KMeans clustering - Finding your centre

KMeans clustering is a method to partition your observations into k clusters with k centroids that describes the centre of each cluster. When given a new observation, it is part of a cluster if it is closest to the centroid of that cluster. The diagram above illustrates the k-means clustering concept.

The KMeans approach starts by deciding the number of clusters you wish. Then you estimate where the centroids of each cluster might be located. The distance of each observation to each centroid is calculated. Then each observation is re-clustered to the closest centroid. For each new cluster, we re-calculate a new centroid by averaging the cluster data by each feature. We repeat this cycle until no further refinement is achieved.

Since Excel LAMBDA does not have iterative loops, a recursive approach will be used.

Implementing KMeans clustering in LAMBDA

With k-means clustering we implement Predict before Fit.

Predict

Predict takes a list of observations array and a list of centroids. For each observation, its Pythagorean distance to each centroid is calculated using SUMSQ. This observation is clustered with the closest centroid.

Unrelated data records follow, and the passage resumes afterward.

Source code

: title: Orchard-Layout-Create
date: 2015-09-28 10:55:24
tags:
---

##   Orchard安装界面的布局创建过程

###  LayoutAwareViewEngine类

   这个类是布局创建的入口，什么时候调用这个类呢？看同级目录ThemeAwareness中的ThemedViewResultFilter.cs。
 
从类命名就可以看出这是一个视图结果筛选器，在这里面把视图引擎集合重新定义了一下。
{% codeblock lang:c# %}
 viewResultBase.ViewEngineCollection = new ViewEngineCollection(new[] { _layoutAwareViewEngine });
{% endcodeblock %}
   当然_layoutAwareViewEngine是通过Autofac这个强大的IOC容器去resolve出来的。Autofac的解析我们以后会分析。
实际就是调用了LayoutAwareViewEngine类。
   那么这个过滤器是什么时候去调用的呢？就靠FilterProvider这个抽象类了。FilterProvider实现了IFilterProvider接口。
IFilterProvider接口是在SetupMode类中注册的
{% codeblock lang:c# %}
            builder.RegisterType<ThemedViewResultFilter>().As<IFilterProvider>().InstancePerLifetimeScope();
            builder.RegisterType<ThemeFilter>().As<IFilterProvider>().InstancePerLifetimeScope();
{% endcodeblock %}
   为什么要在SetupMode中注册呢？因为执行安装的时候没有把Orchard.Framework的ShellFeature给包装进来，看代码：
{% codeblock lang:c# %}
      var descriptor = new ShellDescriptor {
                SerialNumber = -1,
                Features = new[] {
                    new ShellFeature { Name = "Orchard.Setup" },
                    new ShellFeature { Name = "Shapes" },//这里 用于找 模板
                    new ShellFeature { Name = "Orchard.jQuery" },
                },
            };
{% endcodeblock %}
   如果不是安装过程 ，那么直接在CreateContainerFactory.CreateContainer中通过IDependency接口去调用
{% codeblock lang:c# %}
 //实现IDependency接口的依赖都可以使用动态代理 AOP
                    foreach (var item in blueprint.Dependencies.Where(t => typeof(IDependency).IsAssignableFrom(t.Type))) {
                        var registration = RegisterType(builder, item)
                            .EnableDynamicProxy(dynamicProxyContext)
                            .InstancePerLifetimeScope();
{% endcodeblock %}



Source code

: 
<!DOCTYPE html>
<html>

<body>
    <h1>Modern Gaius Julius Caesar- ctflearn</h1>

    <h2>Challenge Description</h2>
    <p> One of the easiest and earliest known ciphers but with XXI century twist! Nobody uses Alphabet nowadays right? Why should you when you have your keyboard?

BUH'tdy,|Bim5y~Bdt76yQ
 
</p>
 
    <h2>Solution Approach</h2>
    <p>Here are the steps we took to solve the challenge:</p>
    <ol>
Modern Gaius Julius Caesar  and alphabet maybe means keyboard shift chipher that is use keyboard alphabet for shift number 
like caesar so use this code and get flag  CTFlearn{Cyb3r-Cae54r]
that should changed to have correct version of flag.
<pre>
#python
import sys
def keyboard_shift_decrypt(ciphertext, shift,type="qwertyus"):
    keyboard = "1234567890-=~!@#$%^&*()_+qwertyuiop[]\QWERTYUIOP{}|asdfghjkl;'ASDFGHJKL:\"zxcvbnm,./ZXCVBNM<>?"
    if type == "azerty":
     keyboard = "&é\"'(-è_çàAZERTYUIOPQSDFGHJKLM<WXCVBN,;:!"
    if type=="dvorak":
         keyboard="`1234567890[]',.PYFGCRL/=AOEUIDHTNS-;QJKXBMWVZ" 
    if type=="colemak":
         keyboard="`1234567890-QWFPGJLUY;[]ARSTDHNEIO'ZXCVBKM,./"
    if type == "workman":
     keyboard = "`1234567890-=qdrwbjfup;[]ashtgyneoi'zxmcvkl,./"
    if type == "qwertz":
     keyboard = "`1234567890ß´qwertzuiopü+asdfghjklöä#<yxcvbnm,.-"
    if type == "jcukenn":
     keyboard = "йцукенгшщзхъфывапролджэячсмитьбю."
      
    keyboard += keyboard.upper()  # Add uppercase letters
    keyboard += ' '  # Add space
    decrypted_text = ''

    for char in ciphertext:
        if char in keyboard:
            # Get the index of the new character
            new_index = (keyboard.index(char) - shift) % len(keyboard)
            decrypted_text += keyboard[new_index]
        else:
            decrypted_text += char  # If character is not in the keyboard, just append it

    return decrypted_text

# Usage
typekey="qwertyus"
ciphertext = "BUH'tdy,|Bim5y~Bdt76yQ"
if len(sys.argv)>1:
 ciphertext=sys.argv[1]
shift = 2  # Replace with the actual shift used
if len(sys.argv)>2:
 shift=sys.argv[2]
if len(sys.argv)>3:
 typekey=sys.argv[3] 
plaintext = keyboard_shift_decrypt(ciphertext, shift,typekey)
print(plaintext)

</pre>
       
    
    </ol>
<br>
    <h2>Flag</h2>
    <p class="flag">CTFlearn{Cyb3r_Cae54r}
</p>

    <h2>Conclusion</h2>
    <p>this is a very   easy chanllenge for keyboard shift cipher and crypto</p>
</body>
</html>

The implementation is shown below.

dcrML.KMeans.Predict
=LAMBDA(array, centroids, [showDetails],
  LET(
    distFromCentroids, MAKEARRAY(ROWS(array), ROWS(centroids), LAMBDA(nRow, nCol, SUMSQ(CHOOSEROWS(array,nRow)-CHOOSEROWS(centroids,nCol)))),
    nearestCentroids, BYROW(distFromCentroids, LAMBDA(pRow, MATCH(SMALL(pRow, 1), pRow, 0))),
    details, IF(showDetails,
      HSTACK(
        VSTACK("Distances", distFromCentroids),
        VSTACK("Nearest", nearestCentroids)
      ),
      nearestCentroids
    ),
    IFNA(details,"")
  )
)

NOTE: The MAKEARRAY calculates the distance (SUMSQ) for each observation (row: nRow) to each centroid (column: nCol).
NOTE: Technically we only calculated the square of the distances. Since we are not interested in the actual distance, just the comparative magnitudes, taking the square root of this an unnecessary step.
NOTE: Calculating the Pythagorean distance was chosen. However this can be quite computationally intensive if you have a lot of data. Alternative is to choose Hamming or Manhattan distance.

Fit

Fit will be recursive to refine its calculations on the road to finding the centroids. Apart from using Predict and dcrML.Help.GetHeaders, it is pretty much self contained. The implementation is shown below.

dcrML.KMeans.Fit
=LAMBDA(array, numOfCentroids, [headers], [centroids], [prevNearestCentroids], [showDetails],
  LET(
    headers, dcrML.Help.GetHeaders(array, headers),
    centroids, IF(ISOMITTED(centroids), CHOOSEROWS(array, RANDARRAY(numOfCentroids,,1, ROWS(array),TRUE)), centroids),
    nearestCentroids, dcrML.KMeans.Predict(array, centroids, FALSE),

    newCentroids, MAKEARRAY(numOfCentroids, COLUMNS(array),
      LAMBDA(nRow, nCol,
          AVERAGE( CHOOSECOLS( FILTER(array, nearestCentroids=nRow), nCol) )
      )
    ),

    nDiffCentroids, IF(ISOMITTED(prevNearestCentroids), 1000, SUM(IF(prevNearestCentroids = nearestCentroids, 0, 1))),

    details, IF(nDiffCentroids <> 0,
      IF(showDetails,
        HSTACK(
          VSTACK("Nearest", nearestCentroids),
          VSTACK("# Diff", nDiffCentroids),
          VSTACK(headers, newCentroids),
          dcrML.KMeans.Fit(array, numOfCentroids, headers, newCentroids, nearestCentroids, showDetails)
        ),
        dcrML.KMeans.Fit(array, numOfCentroids, headers, newCentroids, nearestCentroids, showDetails)
      ),
      IF(showDetails,
        HSTACK(
          VSTACK("Nearest", nearestCentroids),
          VSTACK("# Diff", nDiffCentroids),
          VSTACK(headers, newCentroids)
        ),
        VSTACK(headers, newCentroids)
      )
    ),

    IFNA(details,"")
  )
)

Let's see it in action

For demonstration, the commonly available Iris data will be used.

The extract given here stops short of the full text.